Input records =
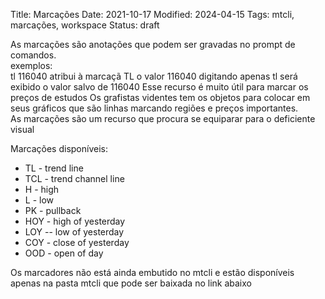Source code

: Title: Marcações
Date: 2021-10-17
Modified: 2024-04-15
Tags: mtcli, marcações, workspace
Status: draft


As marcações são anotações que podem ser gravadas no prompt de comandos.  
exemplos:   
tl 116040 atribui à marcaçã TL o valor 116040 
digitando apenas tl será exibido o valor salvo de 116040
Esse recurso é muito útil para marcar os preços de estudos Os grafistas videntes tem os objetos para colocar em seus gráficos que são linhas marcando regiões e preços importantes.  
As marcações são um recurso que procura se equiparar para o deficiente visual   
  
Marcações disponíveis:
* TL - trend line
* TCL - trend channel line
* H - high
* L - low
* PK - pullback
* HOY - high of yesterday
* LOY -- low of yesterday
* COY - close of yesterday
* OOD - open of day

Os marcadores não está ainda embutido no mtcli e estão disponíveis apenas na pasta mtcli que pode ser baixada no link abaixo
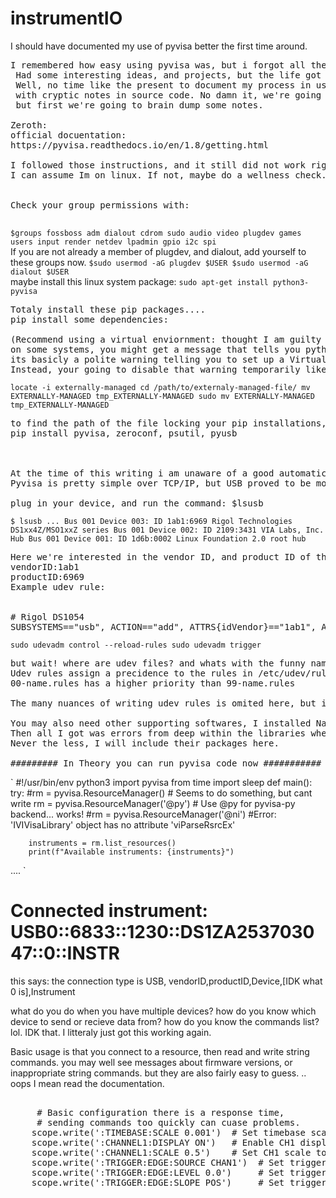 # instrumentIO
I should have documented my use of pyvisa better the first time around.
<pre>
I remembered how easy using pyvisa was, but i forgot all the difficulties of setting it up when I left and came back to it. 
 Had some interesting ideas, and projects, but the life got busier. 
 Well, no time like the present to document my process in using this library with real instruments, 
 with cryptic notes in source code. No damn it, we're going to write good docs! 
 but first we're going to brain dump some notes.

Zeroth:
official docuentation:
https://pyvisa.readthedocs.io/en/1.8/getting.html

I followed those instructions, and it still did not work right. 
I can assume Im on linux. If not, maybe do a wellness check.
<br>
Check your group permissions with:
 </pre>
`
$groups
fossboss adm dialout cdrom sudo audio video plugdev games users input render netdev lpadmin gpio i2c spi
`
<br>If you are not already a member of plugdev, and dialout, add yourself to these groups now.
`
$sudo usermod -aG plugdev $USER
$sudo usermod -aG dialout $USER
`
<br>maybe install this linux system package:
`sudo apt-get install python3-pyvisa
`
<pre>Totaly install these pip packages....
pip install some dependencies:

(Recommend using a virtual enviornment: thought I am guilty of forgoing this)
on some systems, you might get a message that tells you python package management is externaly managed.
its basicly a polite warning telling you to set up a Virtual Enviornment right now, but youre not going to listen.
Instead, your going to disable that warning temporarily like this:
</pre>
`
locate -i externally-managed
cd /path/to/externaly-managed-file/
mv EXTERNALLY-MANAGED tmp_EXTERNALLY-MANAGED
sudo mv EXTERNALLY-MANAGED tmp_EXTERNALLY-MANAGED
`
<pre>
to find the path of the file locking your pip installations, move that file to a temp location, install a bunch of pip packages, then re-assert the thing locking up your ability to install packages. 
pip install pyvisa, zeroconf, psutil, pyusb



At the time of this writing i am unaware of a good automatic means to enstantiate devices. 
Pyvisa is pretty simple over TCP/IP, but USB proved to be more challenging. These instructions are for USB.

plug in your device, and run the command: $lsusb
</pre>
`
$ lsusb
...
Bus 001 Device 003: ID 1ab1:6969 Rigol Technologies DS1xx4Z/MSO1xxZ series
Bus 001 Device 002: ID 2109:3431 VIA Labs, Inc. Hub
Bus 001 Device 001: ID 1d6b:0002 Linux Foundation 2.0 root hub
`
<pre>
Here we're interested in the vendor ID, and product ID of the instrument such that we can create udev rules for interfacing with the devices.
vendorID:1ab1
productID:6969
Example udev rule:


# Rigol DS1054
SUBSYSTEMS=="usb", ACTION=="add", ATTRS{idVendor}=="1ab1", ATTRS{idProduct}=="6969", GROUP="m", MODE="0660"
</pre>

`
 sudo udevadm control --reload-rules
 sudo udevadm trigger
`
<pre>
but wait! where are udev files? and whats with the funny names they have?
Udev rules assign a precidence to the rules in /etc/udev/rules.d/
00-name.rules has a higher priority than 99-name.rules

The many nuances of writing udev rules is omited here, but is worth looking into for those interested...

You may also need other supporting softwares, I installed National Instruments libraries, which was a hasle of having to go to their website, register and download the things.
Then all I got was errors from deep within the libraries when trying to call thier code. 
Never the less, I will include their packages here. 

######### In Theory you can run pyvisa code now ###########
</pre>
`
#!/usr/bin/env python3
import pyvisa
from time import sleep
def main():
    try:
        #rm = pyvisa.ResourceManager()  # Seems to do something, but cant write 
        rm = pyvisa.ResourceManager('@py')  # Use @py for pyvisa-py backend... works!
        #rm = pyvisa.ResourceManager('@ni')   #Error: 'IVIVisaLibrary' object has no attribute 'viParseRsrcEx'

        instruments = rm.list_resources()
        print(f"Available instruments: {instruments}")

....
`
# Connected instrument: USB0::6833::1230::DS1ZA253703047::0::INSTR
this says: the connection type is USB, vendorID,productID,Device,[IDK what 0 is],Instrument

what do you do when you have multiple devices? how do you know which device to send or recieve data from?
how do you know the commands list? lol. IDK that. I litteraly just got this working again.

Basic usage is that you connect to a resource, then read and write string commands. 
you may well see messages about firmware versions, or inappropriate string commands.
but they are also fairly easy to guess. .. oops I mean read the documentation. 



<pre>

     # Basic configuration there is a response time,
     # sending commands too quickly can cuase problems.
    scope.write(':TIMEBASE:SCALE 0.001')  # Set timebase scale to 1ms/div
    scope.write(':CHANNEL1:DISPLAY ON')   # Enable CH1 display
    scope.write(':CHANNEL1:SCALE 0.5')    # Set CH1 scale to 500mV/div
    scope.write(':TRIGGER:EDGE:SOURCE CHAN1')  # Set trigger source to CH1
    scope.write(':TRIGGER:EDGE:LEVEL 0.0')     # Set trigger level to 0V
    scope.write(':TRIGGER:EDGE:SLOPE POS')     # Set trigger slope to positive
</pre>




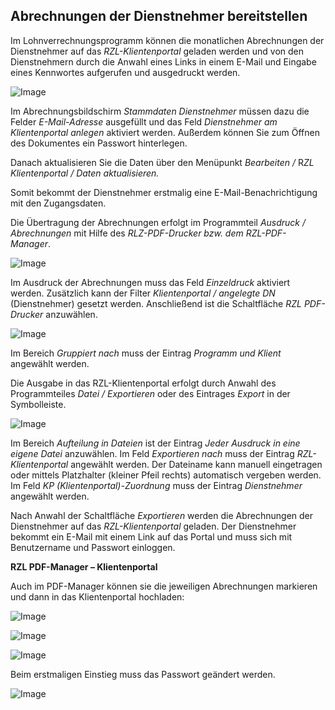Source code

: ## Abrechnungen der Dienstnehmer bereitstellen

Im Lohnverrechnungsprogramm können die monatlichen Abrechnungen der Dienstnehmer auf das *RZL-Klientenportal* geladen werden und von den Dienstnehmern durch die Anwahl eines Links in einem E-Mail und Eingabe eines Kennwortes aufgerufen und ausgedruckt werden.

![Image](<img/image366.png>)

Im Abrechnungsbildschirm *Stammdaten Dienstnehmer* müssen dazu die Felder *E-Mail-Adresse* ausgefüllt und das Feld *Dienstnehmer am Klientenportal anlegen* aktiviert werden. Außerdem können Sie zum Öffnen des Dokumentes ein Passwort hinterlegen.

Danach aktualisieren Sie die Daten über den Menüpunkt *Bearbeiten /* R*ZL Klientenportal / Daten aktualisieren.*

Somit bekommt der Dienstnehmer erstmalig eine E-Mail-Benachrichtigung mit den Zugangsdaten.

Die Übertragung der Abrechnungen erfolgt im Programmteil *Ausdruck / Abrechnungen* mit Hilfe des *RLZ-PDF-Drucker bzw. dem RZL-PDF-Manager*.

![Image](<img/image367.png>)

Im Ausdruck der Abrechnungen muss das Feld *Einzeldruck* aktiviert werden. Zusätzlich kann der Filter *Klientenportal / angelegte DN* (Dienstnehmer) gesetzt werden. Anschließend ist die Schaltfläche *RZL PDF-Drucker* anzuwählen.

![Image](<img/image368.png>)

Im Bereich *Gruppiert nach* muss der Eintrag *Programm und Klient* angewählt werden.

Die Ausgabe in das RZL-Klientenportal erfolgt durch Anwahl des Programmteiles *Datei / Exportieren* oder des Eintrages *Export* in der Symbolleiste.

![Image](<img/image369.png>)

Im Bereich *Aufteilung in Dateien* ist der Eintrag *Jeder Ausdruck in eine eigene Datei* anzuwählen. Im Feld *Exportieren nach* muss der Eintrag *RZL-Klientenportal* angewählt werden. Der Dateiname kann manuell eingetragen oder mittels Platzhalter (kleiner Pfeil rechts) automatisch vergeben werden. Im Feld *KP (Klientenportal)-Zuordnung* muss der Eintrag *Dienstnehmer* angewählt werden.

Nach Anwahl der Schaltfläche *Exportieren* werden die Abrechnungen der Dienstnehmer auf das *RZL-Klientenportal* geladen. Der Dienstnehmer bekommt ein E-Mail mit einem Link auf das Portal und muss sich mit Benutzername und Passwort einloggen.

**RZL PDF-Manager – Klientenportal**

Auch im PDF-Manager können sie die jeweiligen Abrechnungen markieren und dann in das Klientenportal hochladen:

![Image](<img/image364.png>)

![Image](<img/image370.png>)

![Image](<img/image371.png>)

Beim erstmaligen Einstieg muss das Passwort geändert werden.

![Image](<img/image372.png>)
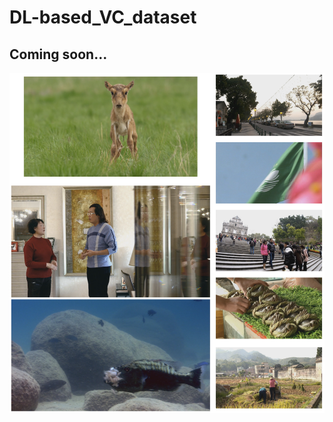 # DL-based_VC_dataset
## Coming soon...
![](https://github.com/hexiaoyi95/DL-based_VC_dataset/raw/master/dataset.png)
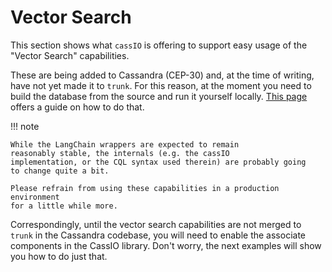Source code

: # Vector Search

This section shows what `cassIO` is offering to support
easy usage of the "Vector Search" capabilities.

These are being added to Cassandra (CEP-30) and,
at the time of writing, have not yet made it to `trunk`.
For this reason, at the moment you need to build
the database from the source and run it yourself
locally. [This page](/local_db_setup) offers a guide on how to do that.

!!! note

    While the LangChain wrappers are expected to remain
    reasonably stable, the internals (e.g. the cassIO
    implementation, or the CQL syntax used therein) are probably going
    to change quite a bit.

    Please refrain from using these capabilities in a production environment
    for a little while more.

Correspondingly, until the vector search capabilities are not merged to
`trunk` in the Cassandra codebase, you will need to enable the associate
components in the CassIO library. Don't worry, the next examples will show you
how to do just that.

Exercise description = Retype only the lines that run from the first line of the entries above to the line containing "tl 116040 atribui", both included. Do not carry over any pictures.

Answer space =
Source code

: Title: Marcações
Date: 2021-10-17
Modified: 2024-04-15
Tags: mtcli, marcações, workspace
Status: draft


As marcações são anotações que podem ser gravadas no prompt de comandos.  
exemplos:   
tl 116040 atribui à marcaçã TL o valor 116040 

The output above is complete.